2.2.2. Differentiation Categories

According to the Boston Consulting Group, a differentiation strategy can be seen out of four different perspectives, which they refer to as the four branches that categorize differentiation options, as well as the strength of competitive advantages that can be gained through the process of differentiation. Some industries allow for the establishment of numerous competitive advantages, while others do not. In order to categorize a branch into one of the four categories, one must consider first, the possible size of the competitive advantage that can be gained, and secondly, the possible amount of rudiments that are necessary for the realization of a competitive advantage.

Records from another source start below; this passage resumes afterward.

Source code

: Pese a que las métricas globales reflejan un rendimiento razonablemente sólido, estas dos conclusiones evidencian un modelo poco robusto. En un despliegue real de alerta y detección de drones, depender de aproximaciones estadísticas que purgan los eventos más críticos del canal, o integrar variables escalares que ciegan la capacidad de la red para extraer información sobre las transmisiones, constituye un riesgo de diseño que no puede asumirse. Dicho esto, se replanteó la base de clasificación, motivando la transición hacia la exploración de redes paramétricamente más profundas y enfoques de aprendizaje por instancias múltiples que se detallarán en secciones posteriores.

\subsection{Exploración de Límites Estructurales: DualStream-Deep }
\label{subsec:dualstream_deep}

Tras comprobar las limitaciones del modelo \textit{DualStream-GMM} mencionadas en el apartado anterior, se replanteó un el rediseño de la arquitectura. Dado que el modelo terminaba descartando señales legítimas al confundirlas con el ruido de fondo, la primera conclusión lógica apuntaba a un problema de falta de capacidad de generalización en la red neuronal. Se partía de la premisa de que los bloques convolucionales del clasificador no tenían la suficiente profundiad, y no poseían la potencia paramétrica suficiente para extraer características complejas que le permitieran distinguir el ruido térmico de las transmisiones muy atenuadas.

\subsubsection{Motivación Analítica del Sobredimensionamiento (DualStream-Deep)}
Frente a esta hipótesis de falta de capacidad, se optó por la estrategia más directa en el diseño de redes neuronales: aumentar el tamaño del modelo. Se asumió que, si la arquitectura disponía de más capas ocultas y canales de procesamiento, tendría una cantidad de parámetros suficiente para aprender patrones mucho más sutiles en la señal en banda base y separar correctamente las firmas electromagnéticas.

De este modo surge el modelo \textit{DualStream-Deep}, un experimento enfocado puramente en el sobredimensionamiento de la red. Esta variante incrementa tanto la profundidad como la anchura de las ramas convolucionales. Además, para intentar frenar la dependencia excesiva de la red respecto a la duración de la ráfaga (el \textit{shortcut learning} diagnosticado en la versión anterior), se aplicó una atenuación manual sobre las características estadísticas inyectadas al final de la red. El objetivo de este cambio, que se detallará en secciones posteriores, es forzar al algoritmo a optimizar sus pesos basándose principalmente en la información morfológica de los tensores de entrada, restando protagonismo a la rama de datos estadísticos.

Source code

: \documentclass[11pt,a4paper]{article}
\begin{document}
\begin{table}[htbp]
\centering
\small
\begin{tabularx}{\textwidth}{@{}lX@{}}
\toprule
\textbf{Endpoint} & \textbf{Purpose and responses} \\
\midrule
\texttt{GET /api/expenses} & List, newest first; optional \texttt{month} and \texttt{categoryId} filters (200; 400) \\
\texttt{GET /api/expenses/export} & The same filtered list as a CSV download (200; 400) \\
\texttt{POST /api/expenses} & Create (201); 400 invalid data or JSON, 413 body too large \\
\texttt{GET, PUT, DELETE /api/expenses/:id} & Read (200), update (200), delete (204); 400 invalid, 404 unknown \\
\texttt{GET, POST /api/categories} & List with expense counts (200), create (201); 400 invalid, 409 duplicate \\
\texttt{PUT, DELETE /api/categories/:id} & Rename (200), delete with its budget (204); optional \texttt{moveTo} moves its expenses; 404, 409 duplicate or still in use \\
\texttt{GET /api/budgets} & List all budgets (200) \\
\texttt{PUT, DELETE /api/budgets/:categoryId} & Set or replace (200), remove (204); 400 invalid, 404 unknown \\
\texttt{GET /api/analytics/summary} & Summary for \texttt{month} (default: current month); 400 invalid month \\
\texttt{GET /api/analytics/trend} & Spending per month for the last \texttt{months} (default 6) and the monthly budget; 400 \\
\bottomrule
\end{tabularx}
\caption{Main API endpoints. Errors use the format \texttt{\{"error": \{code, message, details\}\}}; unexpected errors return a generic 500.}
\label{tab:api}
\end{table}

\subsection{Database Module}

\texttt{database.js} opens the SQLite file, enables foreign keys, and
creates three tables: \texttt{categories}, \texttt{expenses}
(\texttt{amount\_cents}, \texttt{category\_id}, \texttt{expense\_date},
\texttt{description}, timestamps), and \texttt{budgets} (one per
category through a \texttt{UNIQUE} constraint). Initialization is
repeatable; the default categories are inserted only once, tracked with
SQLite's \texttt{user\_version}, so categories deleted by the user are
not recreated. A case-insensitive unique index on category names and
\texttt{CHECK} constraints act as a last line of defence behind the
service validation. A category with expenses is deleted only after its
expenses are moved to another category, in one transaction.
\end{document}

Taking this into account, four branches can be derived (Kotler et al., 2007):

Branches that are Influenced by Volume Fluctuations Firms in this sector are not exposed a lot of possibilities for gaining competitive advantages; however, if a competitive advantage is achieved, it is one that is more extensive in most cases. Usually, two options exist: the firm can either strive for quality or for cost leadership; either way, both options allow for the achievement of huge success. An example would be the construction machinery industry.

Deadlocked Branches

As it is prevalent in the steel industry, such branches do not have many potential competitive advantages, and each of the possible advantages is relatively small. The reason for that is that firms in this sector do not have much room for a recreation or modification of their products in terms of technology or costs. The only way for creating differentiation is to fine-tune the product’s service component, which in the end, leads to rather small competitive advantages. A direct correlation between profitability and market share does not exist.

Fragmented Branches

Here, a lot of differentiation options exist, each of them offering only small advantages against the competition. An example is the restaurant industry, in which companies are able to differentiate their products in a several ways, but through which they cannot achieve huge market shares. The restaurant ‘Kalkarer Mühle’ e.g. created a USP by offering the kids meal ‘Räuberteller’ for € 0,00, which stated that ‘you get an empty plate and are allowed to swipe away everything that you like from your parents’ plate’ (Brauhaus Kalkarer Mühle, n.d.).

Specialized Branches

In a specialized sector, companies are exposed to a great amount of differentiation possibilities, and each of them is offering high economic potential with regard to the competitive advantage that has been gained. The key to success is that these firms are focused on a certain market segment, providing specialized products to their target customers (Kotler et al., 2007).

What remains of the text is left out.